Extracted data entries.
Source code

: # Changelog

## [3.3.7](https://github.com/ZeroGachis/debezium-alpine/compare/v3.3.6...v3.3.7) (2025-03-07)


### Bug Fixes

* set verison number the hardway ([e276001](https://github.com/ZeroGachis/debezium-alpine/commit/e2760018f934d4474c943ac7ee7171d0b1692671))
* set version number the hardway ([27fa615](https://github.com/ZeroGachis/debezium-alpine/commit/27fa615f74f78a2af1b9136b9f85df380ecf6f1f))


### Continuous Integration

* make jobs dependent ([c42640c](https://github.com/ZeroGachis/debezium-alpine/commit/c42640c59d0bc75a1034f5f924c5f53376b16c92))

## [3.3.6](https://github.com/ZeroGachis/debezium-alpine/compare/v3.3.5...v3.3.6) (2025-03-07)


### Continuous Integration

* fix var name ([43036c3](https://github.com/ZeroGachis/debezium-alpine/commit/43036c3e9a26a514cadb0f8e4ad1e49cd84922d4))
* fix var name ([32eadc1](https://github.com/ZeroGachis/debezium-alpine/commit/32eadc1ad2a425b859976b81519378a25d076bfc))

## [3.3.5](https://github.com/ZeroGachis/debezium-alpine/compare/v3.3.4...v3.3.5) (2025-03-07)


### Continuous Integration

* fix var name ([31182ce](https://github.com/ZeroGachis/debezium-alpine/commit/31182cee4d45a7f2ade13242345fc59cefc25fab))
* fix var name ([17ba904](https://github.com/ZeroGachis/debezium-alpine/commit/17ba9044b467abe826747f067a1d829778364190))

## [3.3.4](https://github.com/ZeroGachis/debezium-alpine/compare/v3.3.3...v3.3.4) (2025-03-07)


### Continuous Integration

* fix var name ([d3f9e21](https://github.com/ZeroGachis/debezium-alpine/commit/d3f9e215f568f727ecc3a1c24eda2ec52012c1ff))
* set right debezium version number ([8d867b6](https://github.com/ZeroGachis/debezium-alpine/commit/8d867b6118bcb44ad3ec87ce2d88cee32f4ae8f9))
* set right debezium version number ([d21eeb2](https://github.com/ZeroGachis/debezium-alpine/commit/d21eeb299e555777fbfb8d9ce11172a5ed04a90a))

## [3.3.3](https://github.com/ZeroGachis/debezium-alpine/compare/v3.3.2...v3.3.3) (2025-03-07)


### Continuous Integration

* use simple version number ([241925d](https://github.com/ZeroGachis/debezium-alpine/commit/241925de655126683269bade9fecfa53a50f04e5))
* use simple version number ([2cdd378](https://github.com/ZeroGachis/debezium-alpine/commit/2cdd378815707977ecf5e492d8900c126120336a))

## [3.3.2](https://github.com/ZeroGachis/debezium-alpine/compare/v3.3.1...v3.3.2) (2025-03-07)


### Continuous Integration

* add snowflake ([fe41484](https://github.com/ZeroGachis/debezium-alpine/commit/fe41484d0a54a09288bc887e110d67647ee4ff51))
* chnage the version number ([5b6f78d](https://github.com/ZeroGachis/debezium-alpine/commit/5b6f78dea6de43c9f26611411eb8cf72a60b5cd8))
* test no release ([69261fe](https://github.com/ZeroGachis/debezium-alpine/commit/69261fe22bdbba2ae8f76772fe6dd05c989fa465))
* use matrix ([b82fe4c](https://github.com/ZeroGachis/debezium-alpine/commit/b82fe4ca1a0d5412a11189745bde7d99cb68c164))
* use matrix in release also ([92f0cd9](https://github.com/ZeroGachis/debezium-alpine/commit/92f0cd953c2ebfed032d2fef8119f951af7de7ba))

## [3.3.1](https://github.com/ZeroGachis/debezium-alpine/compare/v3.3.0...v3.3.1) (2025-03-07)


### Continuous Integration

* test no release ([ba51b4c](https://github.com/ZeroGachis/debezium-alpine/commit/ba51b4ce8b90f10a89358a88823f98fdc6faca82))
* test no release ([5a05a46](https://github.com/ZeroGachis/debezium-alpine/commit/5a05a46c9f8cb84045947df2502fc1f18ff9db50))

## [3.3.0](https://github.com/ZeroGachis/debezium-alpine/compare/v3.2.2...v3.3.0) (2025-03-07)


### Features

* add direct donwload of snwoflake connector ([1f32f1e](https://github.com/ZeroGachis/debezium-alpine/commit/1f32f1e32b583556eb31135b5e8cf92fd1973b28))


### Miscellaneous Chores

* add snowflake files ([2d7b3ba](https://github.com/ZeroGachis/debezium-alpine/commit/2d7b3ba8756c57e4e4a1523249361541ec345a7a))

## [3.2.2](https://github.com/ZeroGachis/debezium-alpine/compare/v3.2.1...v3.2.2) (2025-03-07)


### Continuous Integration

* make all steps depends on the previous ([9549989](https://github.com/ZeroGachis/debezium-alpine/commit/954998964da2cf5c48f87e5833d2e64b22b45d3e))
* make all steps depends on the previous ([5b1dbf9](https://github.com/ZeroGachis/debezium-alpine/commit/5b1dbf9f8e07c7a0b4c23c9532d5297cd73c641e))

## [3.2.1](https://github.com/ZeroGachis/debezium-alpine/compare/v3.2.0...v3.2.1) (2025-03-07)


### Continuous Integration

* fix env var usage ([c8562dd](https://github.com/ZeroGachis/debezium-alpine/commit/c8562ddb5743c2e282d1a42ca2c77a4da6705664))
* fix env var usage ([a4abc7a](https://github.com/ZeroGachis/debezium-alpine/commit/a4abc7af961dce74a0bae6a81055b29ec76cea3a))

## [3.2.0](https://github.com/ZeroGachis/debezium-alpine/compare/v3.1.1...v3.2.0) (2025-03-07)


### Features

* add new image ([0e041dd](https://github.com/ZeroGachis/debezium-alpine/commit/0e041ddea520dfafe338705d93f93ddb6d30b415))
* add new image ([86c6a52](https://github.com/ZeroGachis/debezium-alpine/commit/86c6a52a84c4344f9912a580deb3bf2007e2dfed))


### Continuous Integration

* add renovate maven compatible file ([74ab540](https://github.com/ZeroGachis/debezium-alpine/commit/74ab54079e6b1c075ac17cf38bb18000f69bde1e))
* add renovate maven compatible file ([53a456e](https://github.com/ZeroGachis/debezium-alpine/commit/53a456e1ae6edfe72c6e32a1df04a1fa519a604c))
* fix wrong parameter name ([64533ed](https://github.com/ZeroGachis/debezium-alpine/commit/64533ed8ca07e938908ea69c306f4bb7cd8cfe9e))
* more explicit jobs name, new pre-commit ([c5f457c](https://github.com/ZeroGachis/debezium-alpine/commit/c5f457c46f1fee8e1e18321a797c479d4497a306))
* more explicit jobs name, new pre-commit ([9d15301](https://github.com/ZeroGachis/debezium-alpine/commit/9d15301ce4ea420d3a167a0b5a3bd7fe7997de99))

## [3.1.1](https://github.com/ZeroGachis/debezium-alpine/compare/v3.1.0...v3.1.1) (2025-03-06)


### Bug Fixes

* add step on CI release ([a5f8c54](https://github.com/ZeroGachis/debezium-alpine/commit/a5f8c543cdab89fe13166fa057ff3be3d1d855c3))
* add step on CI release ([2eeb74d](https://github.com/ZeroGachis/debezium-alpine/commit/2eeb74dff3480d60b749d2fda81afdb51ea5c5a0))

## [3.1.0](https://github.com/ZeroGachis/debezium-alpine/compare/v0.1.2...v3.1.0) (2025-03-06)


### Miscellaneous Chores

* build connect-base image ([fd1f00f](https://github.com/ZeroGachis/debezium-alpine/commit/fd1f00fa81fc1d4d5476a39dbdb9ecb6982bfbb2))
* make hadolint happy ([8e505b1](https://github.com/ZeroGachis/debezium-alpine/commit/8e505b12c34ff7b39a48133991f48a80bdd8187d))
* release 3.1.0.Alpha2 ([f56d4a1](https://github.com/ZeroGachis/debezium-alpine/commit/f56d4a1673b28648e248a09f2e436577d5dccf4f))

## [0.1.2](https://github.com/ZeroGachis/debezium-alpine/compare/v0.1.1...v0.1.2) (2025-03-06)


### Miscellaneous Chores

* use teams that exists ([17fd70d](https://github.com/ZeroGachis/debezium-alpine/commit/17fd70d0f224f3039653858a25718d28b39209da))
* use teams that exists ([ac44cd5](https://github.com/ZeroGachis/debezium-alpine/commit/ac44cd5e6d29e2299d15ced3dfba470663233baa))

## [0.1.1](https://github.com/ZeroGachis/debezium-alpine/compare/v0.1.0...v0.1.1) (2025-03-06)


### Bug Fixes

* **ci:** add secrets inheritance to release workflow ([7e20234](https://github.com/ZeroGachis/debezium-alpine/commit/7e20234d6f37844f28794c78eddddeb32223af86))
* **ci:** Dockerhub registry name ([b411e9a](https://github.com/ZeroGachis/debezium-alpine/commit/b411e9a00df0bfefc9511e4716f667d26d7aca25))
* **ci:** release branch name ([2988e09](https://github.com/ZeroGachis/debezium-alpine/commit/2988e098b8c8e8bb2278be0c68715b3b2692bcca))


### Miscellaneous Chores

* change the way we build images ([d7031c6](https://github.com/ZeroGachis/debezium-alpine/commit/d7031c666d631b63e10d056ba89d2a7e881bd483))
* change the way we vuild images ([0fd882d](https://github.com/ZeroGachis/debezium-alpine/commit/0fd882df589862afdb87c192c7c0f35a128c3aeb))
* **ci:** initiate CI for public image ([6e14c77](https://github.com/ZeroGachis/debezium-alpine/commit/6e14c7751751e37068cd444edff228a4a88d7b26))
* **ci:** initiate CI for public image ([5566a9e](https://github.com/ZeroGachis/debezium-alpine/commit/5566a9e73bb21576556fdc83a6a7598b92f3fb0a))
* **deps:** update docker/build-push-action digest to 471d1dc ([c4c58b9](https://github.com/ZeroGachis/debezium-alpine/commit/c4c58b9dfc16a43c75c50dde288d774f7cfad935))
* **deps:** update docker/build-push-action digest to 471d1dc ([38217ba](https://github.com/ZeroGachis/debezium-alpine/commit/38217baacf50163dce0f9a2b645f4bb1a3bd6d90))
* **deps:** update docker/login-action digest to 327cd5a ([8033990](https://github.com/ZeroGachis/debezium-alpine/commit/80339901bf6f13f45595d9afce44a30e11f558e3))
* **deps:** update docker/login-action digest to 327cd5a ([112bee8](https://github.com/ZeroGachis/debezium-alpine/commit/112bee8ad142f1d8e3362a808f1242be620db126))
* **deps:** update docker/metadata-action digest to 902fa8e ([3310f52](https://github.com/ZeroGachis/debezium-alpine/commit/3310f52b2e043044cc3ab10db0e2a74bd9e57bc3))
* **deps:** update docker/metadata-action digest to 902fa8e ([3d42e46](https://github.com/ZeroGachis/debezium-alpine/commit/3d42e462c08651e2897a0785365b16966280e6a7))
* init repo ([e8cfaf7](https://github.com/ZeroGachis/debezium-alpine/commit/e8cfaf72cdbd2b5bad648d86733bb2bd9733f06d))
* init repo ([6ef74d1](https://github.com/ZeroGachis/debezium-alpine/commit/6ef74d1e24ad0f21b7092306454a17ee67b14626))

What the exercise asks. Working through the records, find each line containing the word "renovate" and copy it.

Problem solution.
* add renovate maven compatible file ([74ab540](https://github.com/ZeroGachis/debezium-alpine/commit/74ab54079e6b1c075ac17cf38bb18000f69bde1e))
* add renovate maven compatible file ([53a456e](https://github.com/ZeroGachis/debezium-alpine/commit/53a456e1ae6edfe72c6e32a1df04a1fa519a604c))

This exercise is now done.